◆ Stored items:
_ _ _ _
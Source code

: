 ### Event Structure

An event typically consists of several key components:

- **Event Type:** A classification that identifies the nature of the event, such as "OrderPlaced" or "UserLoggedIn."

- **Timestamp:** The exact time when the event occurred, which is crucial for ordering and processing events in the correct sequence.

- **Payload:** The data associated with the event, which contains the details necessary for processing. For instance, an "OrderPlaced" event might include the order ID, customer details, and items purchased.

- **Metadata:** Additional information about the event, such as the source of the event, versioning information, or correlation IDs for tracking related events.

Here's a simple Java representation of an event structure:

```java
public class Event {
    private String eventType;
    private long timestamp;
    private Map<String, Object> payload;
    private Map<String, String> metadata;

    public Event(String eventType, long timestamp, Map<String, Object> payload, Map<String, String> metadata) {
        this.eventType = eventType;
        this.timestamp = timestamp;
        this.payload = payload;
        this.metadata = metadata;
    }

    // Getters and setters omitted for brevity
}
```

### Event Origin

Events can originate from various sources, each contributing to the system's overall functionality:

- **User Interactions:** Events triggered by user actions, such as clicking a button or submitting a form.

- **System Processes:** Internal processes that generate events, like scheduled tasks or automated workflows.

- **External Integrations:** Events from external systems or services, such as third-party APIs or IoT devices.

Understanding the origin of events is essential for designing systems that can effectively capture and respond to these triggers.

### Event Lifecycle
_ _ _ _
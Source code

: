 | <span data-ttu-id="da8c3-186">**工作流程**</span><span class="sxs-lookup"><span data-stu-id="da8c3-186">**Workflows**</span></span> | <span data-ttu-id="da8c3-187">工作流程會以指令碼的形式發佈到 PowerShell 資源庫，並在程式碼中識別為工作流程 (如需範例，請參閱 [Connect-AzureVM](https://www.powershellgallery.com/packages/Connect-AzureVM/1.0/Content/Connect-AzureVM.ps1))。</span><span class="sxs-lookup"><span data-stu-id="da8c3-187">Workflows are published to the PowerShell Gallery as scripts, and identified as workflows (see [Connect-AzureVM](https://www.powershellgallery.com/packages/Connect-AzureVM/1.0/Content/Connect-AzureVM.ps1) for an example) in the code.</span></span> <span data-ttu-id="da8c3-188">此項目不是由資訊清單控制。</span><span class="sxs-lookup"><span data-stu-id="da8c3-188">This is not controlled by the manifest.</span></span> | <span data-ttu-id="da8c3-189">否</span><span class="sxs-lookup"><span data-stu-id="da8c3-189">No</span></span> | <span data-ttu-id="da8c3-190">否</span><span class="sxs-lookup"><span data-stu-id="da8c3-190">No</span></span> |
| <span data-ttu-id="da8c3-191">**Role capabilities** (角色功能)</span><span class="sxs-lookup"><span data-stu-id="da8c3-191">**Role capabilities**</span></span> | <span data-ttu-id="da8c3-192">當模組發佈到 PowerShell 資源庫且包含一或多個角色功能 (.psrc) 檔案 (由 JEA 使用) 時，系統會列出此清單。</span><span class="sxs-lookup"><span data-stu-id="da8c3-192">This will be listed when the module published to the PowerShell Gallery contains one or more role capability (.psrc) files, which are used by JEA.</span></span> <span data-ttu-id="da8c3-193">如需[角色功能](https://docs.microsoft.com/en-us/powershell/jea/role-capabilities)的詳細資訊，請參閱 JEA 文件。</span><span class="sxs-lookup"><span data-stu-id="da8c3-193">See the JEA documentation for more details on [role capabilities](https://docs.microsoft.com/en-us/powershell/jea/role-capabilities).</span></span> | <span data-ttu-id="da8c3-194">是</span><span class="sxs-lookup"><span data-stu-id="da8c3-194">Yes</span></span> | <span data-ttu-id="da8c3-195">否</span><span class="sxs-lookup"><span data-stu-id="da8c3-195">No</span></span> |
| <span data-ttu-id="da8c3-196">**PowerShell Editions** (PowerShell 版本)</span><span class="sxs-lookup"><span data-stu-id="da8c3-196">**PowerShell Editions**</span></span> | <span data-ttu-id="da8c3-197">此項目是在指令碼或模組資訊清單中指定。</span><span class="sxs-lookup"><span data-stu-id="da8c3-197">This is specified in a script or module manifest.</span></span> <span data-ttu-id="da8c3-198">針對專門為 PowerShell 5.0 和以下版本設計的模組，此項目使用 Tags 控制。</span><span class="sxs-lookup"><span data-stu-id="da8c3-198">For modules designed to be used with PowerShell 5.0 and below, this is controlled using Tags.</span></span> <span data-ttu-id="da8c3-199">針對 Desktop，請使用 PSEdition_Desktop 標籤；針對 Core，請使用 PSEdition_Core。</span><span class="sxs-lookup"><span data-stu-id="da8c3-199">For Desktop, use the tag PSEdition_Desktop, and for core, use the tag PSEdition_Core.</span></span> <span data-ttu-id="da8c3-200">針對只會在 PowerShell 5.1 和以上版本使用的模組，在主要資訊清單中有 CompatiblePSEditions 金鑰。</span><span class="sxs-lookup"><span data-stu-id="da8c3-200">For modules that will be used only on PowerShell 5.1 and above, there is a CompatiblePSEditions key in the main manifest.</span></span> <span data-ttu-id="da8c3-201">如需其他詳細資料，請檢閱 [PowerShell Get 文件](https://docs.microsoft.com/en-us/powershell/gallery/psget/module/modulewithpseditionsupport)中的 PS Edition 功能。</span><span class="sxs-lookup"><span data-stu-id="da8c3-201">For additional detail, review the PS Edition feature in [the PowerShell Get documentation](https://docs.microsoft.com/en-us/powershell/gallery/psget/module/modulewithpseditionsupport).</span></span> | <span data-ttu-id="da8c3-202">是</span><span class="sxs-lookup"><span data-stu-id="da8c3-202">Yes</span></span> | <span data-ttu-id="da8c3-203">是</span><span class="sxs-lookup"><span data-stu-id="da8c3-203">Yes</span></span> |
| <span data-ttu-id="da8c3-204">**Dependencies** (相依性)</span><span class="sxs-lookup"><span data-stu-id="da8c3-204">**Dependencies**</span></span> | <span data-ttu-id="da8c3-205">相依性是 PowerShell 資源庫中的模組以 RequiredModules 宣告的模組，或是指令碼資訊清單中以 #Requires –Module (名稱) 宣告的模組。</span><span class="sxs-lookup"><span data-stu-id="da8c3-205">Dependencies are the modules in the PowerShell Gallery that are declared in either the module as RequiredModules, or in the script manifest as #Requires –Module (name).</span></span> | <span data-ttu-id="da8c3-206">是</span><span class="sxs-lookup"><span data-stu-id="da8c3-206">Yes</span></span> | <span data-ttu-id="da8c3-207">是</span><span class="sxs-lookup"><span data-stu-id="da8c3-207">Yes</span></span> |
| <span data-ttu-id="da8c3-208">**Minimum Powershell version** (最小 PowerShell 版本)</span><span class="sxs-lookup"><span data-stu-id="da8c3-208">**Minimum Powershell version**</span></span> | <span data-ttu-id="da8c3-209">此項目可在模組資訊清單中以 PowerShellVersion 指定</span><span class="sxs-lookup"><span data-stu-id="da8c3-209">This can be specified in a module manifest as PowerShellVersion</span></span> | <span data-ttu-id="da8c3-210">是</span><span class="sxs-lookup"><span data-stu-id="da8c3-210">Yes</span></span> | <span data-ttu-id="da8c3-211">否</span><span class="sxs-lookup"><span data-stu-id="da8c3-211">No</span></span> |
_ _ _ _
Take the lines above from the one containing "Events can originate" down to the one containing "### Event Lifecycle", and transcribe them exactly, both ends included.

Events can originate from various sources, each contributing to the system's overall functionality:

- **User Interactions:** Events triggered by user actions, such as clicking a button or submitting a form.

- **System Processes:** Internal processes that generate events, like scheduled tasks or automated workflows.

- **External Integrations:** Events from external systems or services, such as third-party APIs or IoT devices.

Understanding the origin of events is essential for designing systems that can effectively capture and respond to these triggers.

### Event Lifecycle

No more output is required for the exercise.